M. Halt mit une pièce de 25 cents dans la paume de sa main.

— Voilà qui va aider le travail ! exclama Joe, après avoir soigneusement fait passer la pièce de monnaie dans sa poche. Maintenant, regardez ces deux lignes qui vont l’une à droite l’autre à gauche. Là, il y a du fun et là, il y a du danger. De ce côté-ci, c’est une belle jeune fille aux cheveux dorés et les portes de la vie qui s’ouvrent sur un mariage.

— Assez sur ce sujet, Joe ! Et M. Halt fit un effort pour retirer sa main.

— De l’autre côté est le danger, continua Joe. Cette ligne que vous voyez là, est pleine d’aventures fâcheuses. Il y a un homme à cheveux roux qui ne me dit rien de bon. Gardez-vous, pendant un mois, de tous les hommes à cheveux roux.

— Allons, gamin, finissons-en avec ces balivernes.

— Il n’y a pas de balivernes là-dedans, protesta Joe, en regardant de plus en plus fixement la main. Ne devez-vous pas aller mercredi à Trois-Rivières ?

— Par le ciel, qui est-ce qui a pu te parler de cela ? reprit M. Halt qui ne put retenir un vif mouvement de surprise.

— Tout cela est écrit dans votre main, affirma Joe ; mais croyez-moi, si vous allez à Trois-Rivières, prenez garde aux cheveux rouges. Si quelque individu de cette couleur cherche à vous parler, ne lui répondez pas et enfuyez-vous sans retourner en arrière. Il y a une conspiration dans l’air.

— Qu’est-ce que tu nous racontes là ? dit M. Halt, en retirant sa main. Ce sont des niaiseries de l’autre monde. Qu’est-ce que tu veux dire ?

— Vous feriez mieux de ne pas aller à Trois-Rivières. Voilà ce que je veux dire.

— Je ne pense pas que tu aies la prétention de me faire régler ma conduite sur les conseils de ta sorcellerie ?

— Je vous dis que le danger est là, répéta Joe avec conviction. Il y a là un homme à cheveux roux. Je ne peux pas vous en dire d’avantage. Prenez garde à lui. Il y a quelque chose de machiné contre vous. S’il demande à vous parler, ne l’écoutez pas, et ne le laissez pas se montrer en public à côté de vous.

— Qu’est-ce qu’il y a, Joe ? Qu’est-ce que tu sais ? demanda M. Halt, plus impressionné qu’il ne voulait en avoir l’air par le ton sérieux du gamin.

— Je ne sais qu’une partie ce que je voudrais savoir, répondit Joe. Je sais seulement que vous avez le diable à vos trousses et qu’on a l’œil sur vous. Il y a des gens qui veulent se jouer de vous et peut-être pire.

— Tu es un singulier garçon, Joe. Allons, je te promets de veiller aux hommes rouges. Maintenant si tu n’as plus rien à me dire, je suis un peu pressé.

— C’est correct, fit Joe en s’avançant vers la fenêtre et en regardant attentivement la rue. Est-ce que vous n’avez pas une porte de sortie par derrière ?

— Oui, il y en a une. Pourquoi cela ?

— Parce que j’aperçois, dans la rue, des yeux qui n’ont pas besoin de me voir sortir d’ici. Saviez-vous qu’il y eut des mouches autour de votre palais ?

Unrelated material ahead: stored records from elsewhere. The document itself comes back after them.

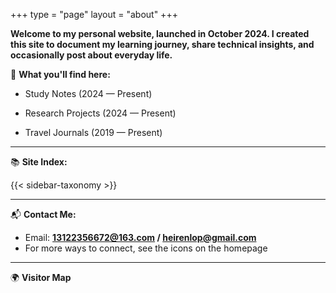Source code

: +++
type = "page"
layout = "about"
+++

**Welcome to my personal website, launched in October 2024. I created this site to document my learning journey, share technical insights, and occasionally post about everyday life.**

📑 **What you'll find here:**

- Study Notes (2024 — Present)

- Research Projects (2024 — Present)

- Travel Journals (2019 — Present)

---

📚 **Site Index:**

{{< sidebar-taxonomy >}}

<!-- Embed a video here -->

---

📬 **Contact Me:**

- Email: **13122356672@163.com / heirenlop@gmail.com**  
- For more ways to connect, see the icons on the homepage  
  
---

 🌍 **Visitor Map**

<div class="container">
    <script type="text/javascript" id="clustrmaps" src="//clustrmaps.com/map_v2.js?d=-8NnXWZCil-LO-jkGg9rMcJ5e0YRUgaMCNZwfeDRRLM&cl=ffffff&w=a"></script>
</div>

— Des mouches. Qu’est-ce que cela ?

— Je veux dire que la maison est espionnée, répliqua mystérieusement Joe. Il y a là des yeux dont vous ne vous débarrasserez pas facilement. Je ne peux rien dire de plus. Mais prenez garde à vous. La voix du gamin devint basse et presque sourde. Quoiqu’il arrive, si vous avez de l’affection pour moi, ne répétez jamais que c’est moi qui vous ai prévenu. Si vous avez besoin de moi, envoyez-moi chercher. Je serai toujours prêt à répondre à votre appel.

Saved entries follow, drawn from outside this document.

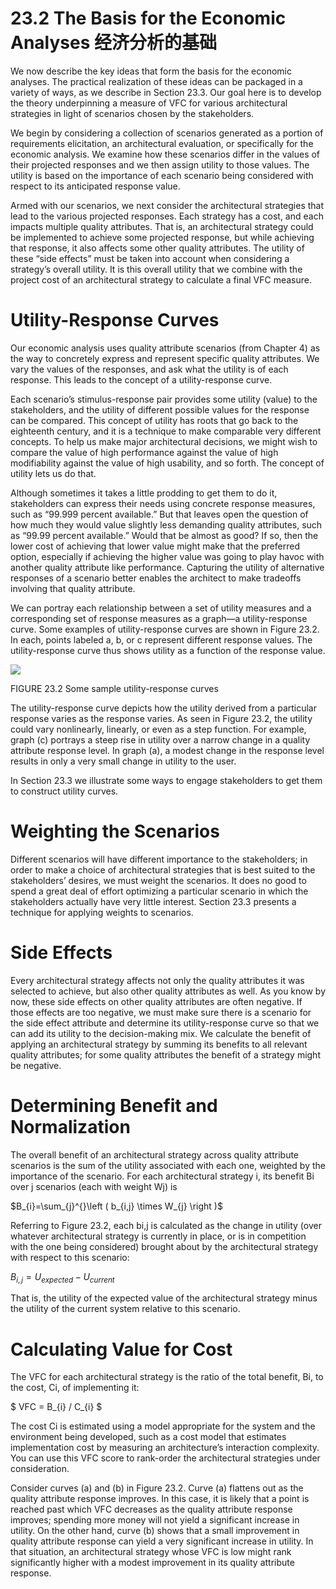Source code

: 23.2 The Basis for the Economic Analyses 经济分析的基础
===

We now describe the key ideas that form the basis for the economic analyses. The practical realization of these ideas can be packaged in a variety of ways, as we describe in Section 23.3. Our goal here is to develop the theory underpinning a measure of VFC for various architectural strategies in light of scenarios chosen by the stakeholders.

We begin by considering a collection of scenarios generated as a portion of requirements elicitation, an architectural evaluation, or specifically for the economic analysis. We examine how these scenarios differ in the values of their projected responses and we then assign utility to those values. The utility is based on the importance of each scenario being considered with respect to its anticipated response value.

Armed with our scenarios, we next consider the architectural strategies that lead to the various projected responses. Each strategy has a cost, and each impacts multiple quality attributes. That is, an architectural strategy could be implemented to achieve some projected response, but while achieving that response, it also affects some other quality attributes. The utility of these “side effects” must be taken into account when considering a strategy’s overall utility. It is this overall utility that we combine with the project cost of an architectural strategy to calculate a final VFC measure. 

# Utility-Response Curves

Our economic analysis uses quality attribute scenarios (from Chapter 4) as the way to concretely express and represent specific quality attributes. We vary the values of the responses, and ask what the utility is of each response. This leads to the concept of a utility-response curve.

Each scenario’s stimulus-response pair provides some utility (value) to the stakeholders, and the utility of different possible values for the response can be compared. This concept of utility has roots that go back to the eighteenth century, and it is a technique to make comparable very different concepts. To help us make major architectural decisions, we might wish to compare the value of high performance against the value of high modifiability against the value of high usability, and so forth. The concept of utility lets us do that.

Although sometimes it takes a little prodding to get them to do it, stakeholders can express their needs using concrete response measures, such as “99.999 percent available.” But that leaves open the question of how much they would value slightly less demanding quality attributes, such as “99.99 percent available.” Would that be almost as good? If so, then the lower cost of achieving that lower value might make that the preferred option, especially if achieving the higher value was going to play havoc with another quality attribute like performance. Capturing the utility of alternative responses of a scenario better enables the architect to make tradeoffs involving that quality attribute.

We can portray each relationship between a set of utility measures and a corresponding set of response measures as a graph—a utility-response curve. Some examples of utility-response curves are shown in Figure 23.2. In each, points labeled a, b, or c represent different response values. The utility-response curve thus shows utility as a function of the response value.

![](fig.23.2)

FIGURE 23.2 Some sample utility-response curves

The utility-response curve depicts how the utility derived from a particular response varies as the response varies. As seen in Figure 23.2, the utility could vary nonlinearly, linearly, or even as a step function. For example, graph (c) portrays a steep rise in utility over a narrow change in a quality attribute response level. In graph (a), a modest change in the response level results in only a very small change in utility to the user.

In Section 23.3 we illustrate some ways to engage stakeholders to get them to construct utility curves.

# Weighting the Scenarios

Different scenarios will have different importance to the stakeholders; in order to make a choice of architectural strategies that is best suited to the stakeholders’ desires, we must weight the scenarios. It does no good to spend a great deal of effort optimizing a particular scenario in which the stakeholders actually have very little interest. Section 23.3 presents a technique for applying weights to scenarios.

# Side Effects

Every architectural strategy affects not only the quality attributes it was selected to achieve, but also other quality attributes as well. As you know by now, these side effects on other quality attributes are often negative. If those effects are too negative, we must make sure there is a scenario for the side effect attribute and determine its utility-response curve so that we can add its utility to the decision-making mix. We calculate the benefit of applying an architectural strategy by summing its benefits to all relevant quality attributes; for some quality attributes the benefit of a strategy might be negative.

# Determining Benefit and Normalization

The overall benefit of an architectural strategy across quality attribute scenarios is the sum of the utility associated with each one, weighted by the importance of the scenario. For each architectural strategy i, its benefit Bi over j scenarios (each
with weight Wj) is 

$B_{i}=\sum_{j}^{}\left ( b_{i,j} \times W_{j} \right )$

Referring to Figure 23.2, each bi,j is calculated as the change in utility (over whatever architectural strategy is currently in place, or is in competition with the one being considered) brought about by the architectural strategy with respect to this scenario:

$B_{i,j}=U_{expected} - U_{current}$

That is, the utility of the expected value of the architectural strategy minus the utility of the current system relative to this scenario.

# Calculating Value for Cost

The VFC for each architectural strategy is the ratio of the total benefit, Bi, to the
cost, Ci, of implementing it:

$ VFC = B_{i} / C_{i} $

The cost Ci is estimated using a model appropriate for the system and the environment being developed, such as a cost model that estimates implementation cost by measuring an architecture’s interaction complexity. You can use this VFC score to rank-order the architectural strategies under consideration.

Consider curves (a) and (b) in Figure 23.2. Curve (a) flattens out as the quality attribute response improves. In this case, it is likely that a point is reached past which VFC decreases as the quality attribute response improves; spending more money will not yield a significant increase in utility. On the other hand, curve (b) shows that a small improvement in quality attribute response can yield a very significant increase in utility. In that situation, an architectural strategy whose VFC is low might rank significantly higher with a modest improvement in its quality attribute response.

— Merci, Joe, dit en riant M. Halt, j’aurai confiance dans tes prophéties, et je me garderai de tous les hommes rouges. Par ici, voilà ton chemin.

Deux minutes plus tard, Joe sortait par une porte de derrière, donnant sur une allée qui conduisait à un terrain vague.

Peu de temps après, M. Robert Halt ouvrit tranquillement sa porte, descendit dans la rue et se dirigea vers l’intérieur de la ville.

Il avait jeté autour de lui un rapide regard. Mais il n’avait rien vu qu’un homme trapu dont la mine n’offrait rien de suspect, et qui fumait tranquillement une pipe d’écume de mer, en s’appuyant pour se reposer, contre un bec de gaz.